«Неудивительно, что концепции, столь несхожие, как Движение и Чувство, кажутся нередуцируемыми к общему знаменателю, пока одна рассматривается как символ процесса в объекте, а другая — как символ процесса в субъекте. Но психологический анализ приводит к выводу, что объективный процесс и субъективный процесс — это просто двоякие аспекты одного и того же факта; в одном аспекте это Чувствуемое, в другом — Чувство».
Ради замечательных рассуждений, которыми оправдываются эти утверждения, читатели должны обратиться к цитируемым работам. Их новизна делает любое, кроме пространного, изложение их несправедливым; а пространное изложение было бы неуместным в общем исследовании, подобном этому.
Если анализы Тэна и Льюиса в конечном итоге окажутся успешными и будут приняты авторитетами в спекулятивной философии, идеализм как философия должен исчезнуть. Дни метафизики в старом смысле будут сочтены; немецкие школы от Канта до Гегеля станут устаревшими; доктрина веры Якоби, доктрина абсолютного Я Фихте, доктрина интеллектуальной интуиции Шеллинга будут забыты; влияние Кузена уйдет; фундаментальные идеи трансцендентальных учителей — французских, английских, американских — будут дискредитированы; и верования, основанные на них, угаснут.
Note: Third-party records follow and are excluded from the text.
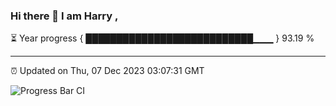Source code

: ### Hi there 👋 I am Harry , 

⏳ Year progress { ███████████████████████████▁▁▁ } 93.19 %

---

⏰ Updated on Thu, 07 Dec 2023 03:07:31 GMT

![Progress Bar CI](https://github.com/duykhang68/duykhang68/workflows/Progress%20Bar%20CI/badge.svg)
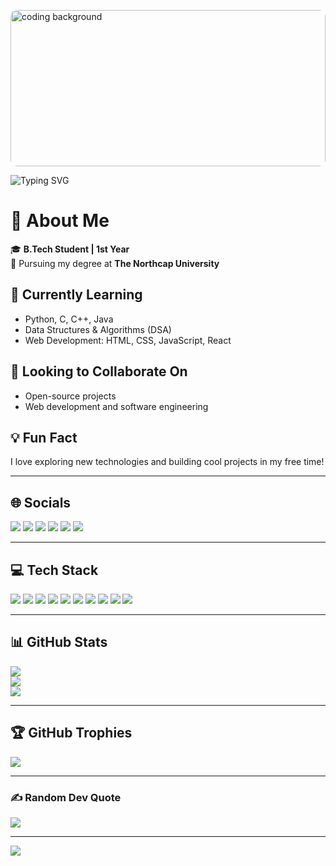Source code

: <!-- Background Banner -->
<p align="left">
  <img src="https://images.unsplash.com/photo-1555066931-4365d14bab8c?auto=format&fit=crop&w=1400&q=60" width="100%" height="250px" alt="coding background" style="border-radius:10px;"/>
</p>

<!-- Typing animation -->
<p align="left">
  <img src="https://readme-typing-svg.demolab.com?font=Orbitron&size=25&duration=3000&pause=500&color=00BFFF&width=400&lines=HI+I+AM+NIKHIL" alt="Typing SVG" />
</p>

# 💫 About Me

🎓 **B.Tech Student | 1st Year**  
📍 Pursuing my degree at **The Northcap University**

## 🌱 Currently Learning
- Python, C, C++, Java  
- Data Structures & Algorithms (DSA)  
- Web Development: HTML, CSS, JavaScript, React  

## 🤝 Looking to Collaborate On
- Open-source projects  
- Web development and software engineering  

## 💡 Fun Fact
I love exploring new technologies and building cool projects in my free time!

---

## 🌐 Socials

<p>
  <a href="https://www.linkedin.com/in/nikhil-kumar-1b7757359/"><img src="https://img.shields.io/badge/LinkedIn-%230077B5.svg?logo=linkedin&logoColor=white" /></a>
  <a href="https://discord.gg/nikhildhuria01"><img src="https://img.shields.io/badge/Discord-%237289DA.svg?logo=discord&logoColor=white" /></a>
  <a href="https://www.facebook.com/people/Nikhil-Dhuria/pfbid02rUXJayeG5CJ6wigncCVkpQGHcTyE1F93wvkfBiYwJPhK96qN3UWnBy4SFzbEFYq6l/"><img src="https://img.shields.io/badge/Facebook-%231877F2.svg?logo=facebook&logoColor=white" /></a>
  <a href="https://instagram.com/nikhildhuria01"><img src="https://img.shields.io/badge/Instagram-%23E4405F.svg?logo=instagram&logoColor=white" /></a>
  <a href="https://x.com/Nikhildhuria01"><img src="https://img.shields.io/badge/X-black.svg?logo=X&logoColor=white" /></a>
  <a href="mailto:nikhildhuria01@gmail.com"><img src="https://img.shields.io/badge/Email-D14836?logo=gmail&logoColor=white" /></a>
</p>

---

## 💻 Tech Stack

<p>
  <img src="https://img.shields.io/badge/C-%2300599C.svg?style=for-the-badge&logo=c&logoColor=white" />
  <img src="https://img.shields.io/badge/C++-%2300599C.svg?style=for-the-badge&logo=c%2B%2B&logoColor=white" />
  <img src="https://img.shields.io/badge/HTML5-%23E34F26.svg?style=for-the-badge&logo=html5&logoColor=white" />
  <img src="https://img.shields.io/badge/CSS3-%231572B6.svg?style=for-the-badge&logo=css3&logoColor=white" />
  <img src="https://img.shields.io/badge/JavaScript-%23F7DF1E.svg?style=for-the-badge&logo=javascript&logoColor=black" />
  <img src="https://img.shields.io/badge/React-%2320232a.svg?style=for-the-badge&logo=react&logoColor=%2361DAFB" />
  <img src="https://img.shields.io/badge/SQL-%2300C8FF.svg?style=for-the-badge&logo=sqlite&logoColor=white" />
  <img src="https://img.shields.io/badge/MongoDB-%2347A248.svg?style=for-the-badge&logo=mongodb&logoColor=white" />
  <img src="https://img.shields.io/badge/WordPress-%23117AC9.svg?style=for-the-badge&logo=wordpress&logoColor=white" />
  <img src="https://img.shields.io/badge/Canva-%2300C4CC.svg?style=for-the-badge&logo=canva&logoColor=white" />
</p>

---

## 📊 GitHub Stats

![](https://github-readme-stats.vercel.app/api?username=Nikhildhuria01&theme=dark&hide_border=false&include_all_commits=false&count_private=false)  
![](https://github-readme-streak-stats.herokuapp.com/?user=Nikhildhuria01&theme=dark&hide_border=false)  
![](https://github-readme-stats.vercel.app/api/top-langs/?username=Nikhildhuria01&theme=dark&hide_border=false&include_all_commits=false&count_private=false&layout=compact)

---

## 🏆 GitHub Trophies

![](https://github-profile-trophy.vercel.app/?username=Nikhildhuria01&theme=radical&no-frame=false&no-bg=false&margin-w=4)

---

### ✍️ Random Dev Quote

![](https://quotes-github-readme.vercel.app/api?type=horizontal&theme=radical)

---

[![](https://visitcount.itsvg.in/api?id=Nikhildhuria01&icon=9&color=10)](https://visitcount.itsvg.in)

<!-- Proudly created with GPRM ( https://gprm.itsvg.in ) -->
Однако не будет причин опасаться личной, социальной, моральной или духовной деморализации, в поощрении которой обвиняли «сенсуалистические» доктрины прошлого века. Отношение человеческого ума к великим проблемам судьбы настолько изменилось, сами проблемы настолько изменили свой облик, что при переходе от философии интуиции к философии опыта не будет ощущаться никакого потрясения. Вопросы относительно происхождения, порядка и регулирования мира, законов характера, устройства общества, условий благополучия, перспектив и отношений индивида ставятся в новых формах, обсуждаются новыми аргументами и отвечаются новыми заверениями. Слова «атеизм» и «материализм» прошли через столько определений, концепции, которые они представляют, стали настолько полностью трансформированы мутациями мысли, что древние антипатии более не извинительны; древние страхи слабы. Святыни, которые когда-то были отделены в идеальных храмах, будут чувствовать себя совершенно как дома среди доказанных фактов обычной жизни.
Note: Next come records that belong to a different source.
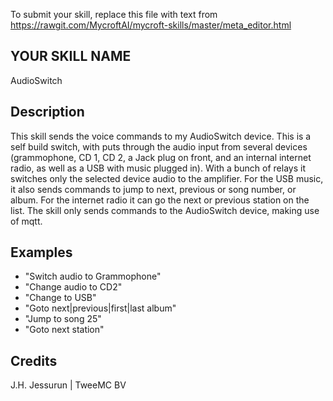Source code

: To submit your skill, replace this file with text from 
https://rawgit.com/MycroftAI/mycroft-skills/master/meta_editor.html


## YOUR SKILL NAME
AudioSwitch

## Description 
This skill sends the voice commands to my AudioSwitch device. This is a self build switch, with puts through the audio input from several devices (grammophone, CD 1, CD 2, a Jack plug on front, and an internal internet radio, as well as a USB with music plugged in). With a bunch of relays it switches only the selected device audio to the amplifier.
For the USB music, it also sends commands to jump to next, previous or song number, or album.
For the internet radio it can go the next or previous station on the list.
The skill only sends commands to the AudioSwitch device, making use of mqtt.
## Examples 
* "Switch audio to Grammophone"
* "Change audio to CD2"
* "Change to USB"
* "Goto next|previous|first|last album"
* "Jump to song 25"
* "Goto next station"

## Credits 
J.H. Jessurun | TweeMC BV
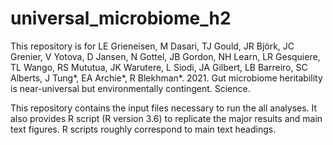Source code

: # universal_microbiome_h2

This repository is for LE Grieneisen, M Dasari, TJ Gould, JR Björk, JC Grenier, V Yotova, D Jansen, N Gottel, JB Gordon, NH Learn, LR Gesquiere, TL Wango, RS Mututua, JK Warutere, L Siodi, JA Gilbert, LB Barreiro, SC Alberts, J Tung*, EA Archie*, R Blekhman*. 2021. Gut microbiome heritability is near-universal but environmentally contingent. Science.

This repository contains the input files necessary to run the all analyses. It also provides R script (R version 3.6) to replicate the major results and main text figures. R scripts roughly correspond to main text headings.
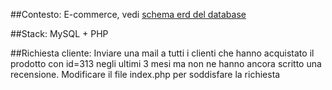 ##Contesto:
E-commerce, vedi [schema erd del database](https://app.diagrams.net/#Hgiorgioshots%2Fshots-interview%2Fmaster%2Fsimplified-ecommerce-erd.drawio)

##Stack:
MySQL + PHP

##Richiesta cliente:
Inviare una mail a tutti i clienti che hanno acquistato il prodotto con id=313 negli ultimi 3 mesi 
ma non ne hanno ancora scritto una recensione.
Modificare il file index.php per soddisfare la richiesta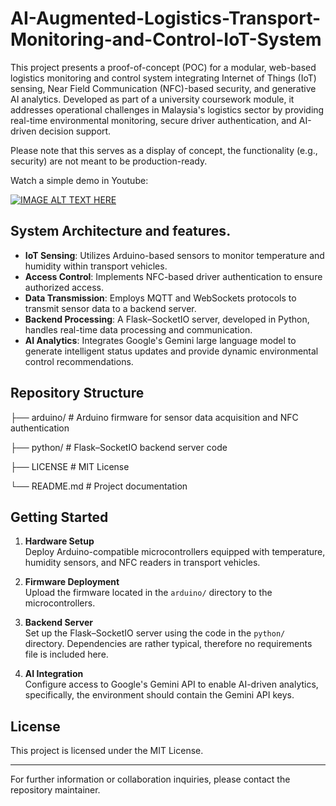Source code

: # AI-Augmented-Logistics-Transport-Monitoring-and-Control-IoT-System

This project presents a proof-of-concept (POC) for a modular, web-based logistics monitoring and control system integrating Internet of Things (IoT) sensing, Near Field Communication (NFC)-based security, and generative AI analytics. Developed as part of a university coursework module, it addresses operational challenges in Malaysia's logistics sector by providing real-time environmental monitoring, secure driver authentication, and AI-driven decision support. 

Please note that this serves as a display of concept, the functionality (e.g., security) are not meant to be production-ready. 

Watch a simple demo in Youtube:

[![IMAGE ALT TEXT HERE](https://img.youtube.com/vi/hiIWA73AVaU/0.jpg)](https://www.youtube.com/watch?v=hiIWA73AVaU&ab_channel=ChorWT)

## System Architecture and features.

- **IoT Sensing**: Utilizes Arduino-based sensors to monitor temperature and humidity within transport vehicles.
- **Access Control**: Implements NFC-based driver authentication to ensure authorized access.
- **Data Transmission**: Employs MQTT and WebSockets protocols to transmit sensor data to a backend server.
- **Backend Processing**: A Flask–SocketIO server, developed in Python, handles real-time data processing and communication.
- **AI Analytics**: Integrates Google's Gemini large language model to generate intelligent status updates and provide dynamic environmental control recommendations.

## Repository Structure
├── arduino/ # Arduino firmware for sensor data acquisition and NFC authentication

├── python/ # Flask–SocketIO backend server code

├── LICENSE # MIT License

└── README.md # Project documentation

## Getting Started

1. **Hardware Setup**  
   Deploy Arduino-compatible microcontrollers equipped with temperature, humidity sensors, and NFC readers in transport vehicles.

2. **Firmware Deployment**  
   Upload the firmware located in the `arduino/` directory to the microcontrollers.

3. **Backend Server**  
   Set up the Flask–SocketIO server using the code in the `python/` directory. Dependencies are rather typical, therefore no requirements file is included here.

4. **AI Integration**  
   Configure access to Google's Gemini API to enable AI-driven analytics, specifically, the environment should contain the Gemini API keys.

## License

This project is licensed under the MIT License. 

---

For further information or collaboration inquiries, please contact the repository maintainer.
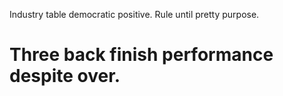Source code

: Industry table democratic positive. Rule until pretty purpose.
# Three back finish performance despite over.
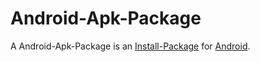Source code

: # Android-Apk-Package

A Android-Apk-Package is an [Install-Package](404.md) for [Android](9100003.md).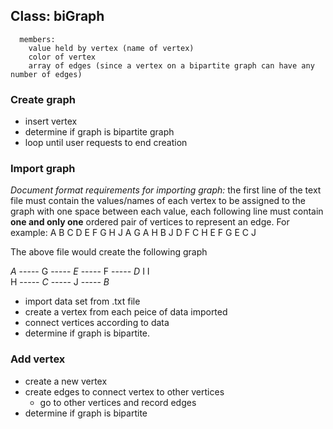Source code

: ## Class: biGraph
      members:
        value held by vertex (name of vertex)
        color of vertex
        array of edges (since a vertex on a bipartite graph can have any number of edges)
        
### Create graph
  - insert vertex
  - determine if graph is bipartite graph
  - loop until user requests to end creation
  
### Import graph
_Document format requirements for importing graph:_ the first line of the text file must contain the values/names of each vertex to be assigned to the graph with one space between each value, each following line must contain __one and only one__ ordered pair of vertices to represent an edge.  For example: 
      A B C D E F G H J
      A G
      A H
      B J
      D F
      C H
      E F
      G E
      C J

The above file would create the following graph

_A_ ----- G ----- _E_ ----- F ----- _D_
I
I                  
H ----- _C_ ----- J ----- _B_
      
      
  - import data set from .txt file
  - create a vertex from each peice of data imported
  - connect vertices according to data
  - determine if graph is bipartite.
  
### Add vertex
  - create a new vertex
  - create edges to connect vertex to other vertices
    - go to other vertices and record edges
  - determine if graph is bipartite
  
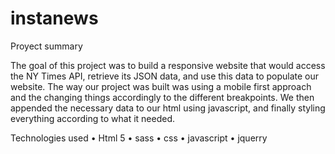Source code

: # instanews

Proyect summary



The goal of this project was to build a responsive website that would access the NY Times API, retrieve its JSON data, and use this data to populate our website. The way our project was built was using a mobile first approach and the changing things accordingly to the different breakpoints. We then appended the necessary data to our html using javascript, and finally styling everything according to what it needed.

Technologies  used
    • Html 5
    • sass
    • css
    • javascript
    • jquerry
Если, с другой стороны, школа, к которой принадлежат Спенсер, Фиске и Тиндаль, права, наука об уме восстановит свое былое достоинство, хотя и в новых условиях. Никто не высказывался более прямо против интуитивной философии, чем Милль. Никто, вероятно, не дальше от нее, чем Тиндаль, хотя он откликается по настроению на красноречивые утверждения Мартино и с энтузиазмом цитирует Эмерсона как «глубоко религиозного человека, который действительно и полностью неустрашим перед лицом открытий науки, прошлых, настоящих или будущих; того, кем научные концепции постоянно трансмутируются в более тонкие формы и более теплые оттенки идеального мира». Под влиянием новой психологии догматический идеализм, вероятно, будет лишен своего скипетра и власти. Претензия на интуитивное знание определенных истин любого порядка будет оставлена как несостоятельная на научных или философских основаниях; но воображение, которое, как говорит Эмерсон, «уважает причину» — «видение вдохновенной души, читающей аргументы и утверждения во всей природе того, что она вынуждена сказать»; эмоция, которая содержит все возможности чувства и надежды; моральное чувство, которое утверждает принципы с императивным авторитетом; — они остаются и заявляют о своем праве создавать идеальные миры, образом и символом которых является естественный мир. Трансцендентализм, который признает за всем человечеством духовные способности, в силу которых божественные сущности видятся в определенной форме — личный Бог — город небесного Иерусалима — будет вытеснен поэтическим идеализмом, который является утешением и вдохновением поэтических умов, оживляя их прекрасными видениями и радуя их неувядающими, хотя и смутными, предвосхищениями.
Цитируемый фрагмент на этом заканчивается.